Monday, January 29, 2007

Thinking Positive!


This blog thing!!! Man it has put some pressure eon me!

I have been a little Leary of writing, as you may have noticed, because I am really falling behind these days.

I am set at 404 lbs right now. That is a little better than the 425 I was a few weeks ago, but it is still taking years off of my life.

I have been going to therapy and discussing my weight. I have decided a few things I am putting into practice on the mental side. I am mentally tough, but I am also hard-headed.

After discussion with my wonderful therapist, Julie, I am going to take a pro-active approach to myself mentally and try and use positive imagery to get where I want to be.

This is going to replace a little of my “humor” side. Not is a bad way. I will still be funny as all get out, at least to me, but I am going to try and put ME in a more positive light.

I am going to change the name of this blog. I AM NOT CHANGING THE WEB DDRESS. I am going to change the name and I am looking for suggestions.
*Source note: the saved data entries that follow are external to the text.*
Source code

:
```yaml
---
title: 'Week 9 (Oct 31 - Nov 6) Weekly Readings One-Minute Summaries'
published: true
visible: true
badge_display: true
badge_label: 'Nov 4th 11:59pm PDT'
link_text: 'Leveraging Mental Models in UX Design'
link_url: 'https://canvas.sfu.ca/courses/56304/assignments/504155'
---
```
Here is what I have so far from friends I have told about this:

Tri-ing to be slim
Tri-ing to be healthy (boring)
Tri-ing to shrink that ass skinny man (not bad, but I would use butt!)

So there are a few. Please post comments of a new blog title you would like to see. If I use YOUR new blog name, I will send you a $50 gift certificate to Whole Foods Grocery or another healthy organic food store in your area. So put your first name and email so I can get in touch to send your winnings!

I want to thank my friend Rocketboy for not giving up on me.

I will beat this thing.

Monday, January 08, 2007

Find the good in everything!


Being sick has very few advantages . . .

As a child being sick had several advantages, staying home from school. That was a pretty good one. The teacher would send my homework home with my Dad (He was a teacher at my school when I was young), I would do it that night, in bed, with full pampering by my mom. Lay on the couch watching TV. I did miss my friends when I would find myself out sick and the worst part was when I was feeling better. See, I was a VERY active child and when I was feeling the slightest bit better I wanted to be out tearing up the neighborhood.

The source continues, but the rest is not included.